The notice said that federal public health officials consider “the risk of HIV transmission from such fluids as saliva and tears to be extremely low.”
Bebe Anderson, the HIV projects director at Lambda Legal, a gay-rights group, said the verdict could create wrong impressions about how HIV is transmitted.
“It’s been 25 years since the virus was identified, but there are still lots of fears,” he told The Dallas Morning News for Saturday’s editions. “We are still facing people losing their jobs and fighting for their children because of fears that are unfounded.”
Campbell was convicted of harassing a public servant for spitting on police officer Dan Waller. The officer has not tested positive for HIV, the virus that causes AIDS.

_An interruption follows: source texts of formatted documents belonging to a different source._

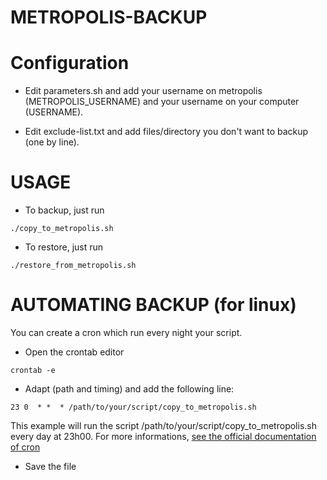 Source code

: # METROPOLIS-BACKUP



# Configuration

* Edit parameters.sh and add your username on metropolis (METROPOLIS_USERNAME) and your username on your computer (USERNAME).

* Edit exclude-list.txt and add files/directory you don't want to backup (one by line).


# USAGE

* To backup, just run
```
./copy_to_metropolis.sh
```

* To restore, just run
```
./restore_from_metropolis.sh
```


# AUTOMATING BACKUP (for linux)
You can create a cron which run every night your script.
* Open the crontab editor
```
crontab -e
```

* Adapt (path and timing) and add the following line:
```
23 0  * *  * /path/to/your/script/copy_to_metropolis.sh
```

This example will run the script /path/to/your/script/copy_to_metropolis.sh every day at 23h00.
For more informations, [see the official documentation of cron](https://doc.ubuntu-fr.org/cron)

* Save the file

The Dallas County prosecutor who handled the trial, Jenni Morse, said any risk is sufficient to find that Campbell’s spit could be considered a deadly weapon.
“No matter how minuscule, there is some risk,” she said. “That means there is the possibility of causing serious bodily injury or death,” the legal definition of a deadly weapon.
District Attorney Craig Watkins said “it was clear that the defendant intended to cause serious bodily injury.”
While in prison awaiting trial in the spitting case, Campbell bit two inmates and attacked other officers.
Because of the deadly-weapon finding, Campbell will have to serve half his sentence before becoming eligible for parole. He was sentenced May 14.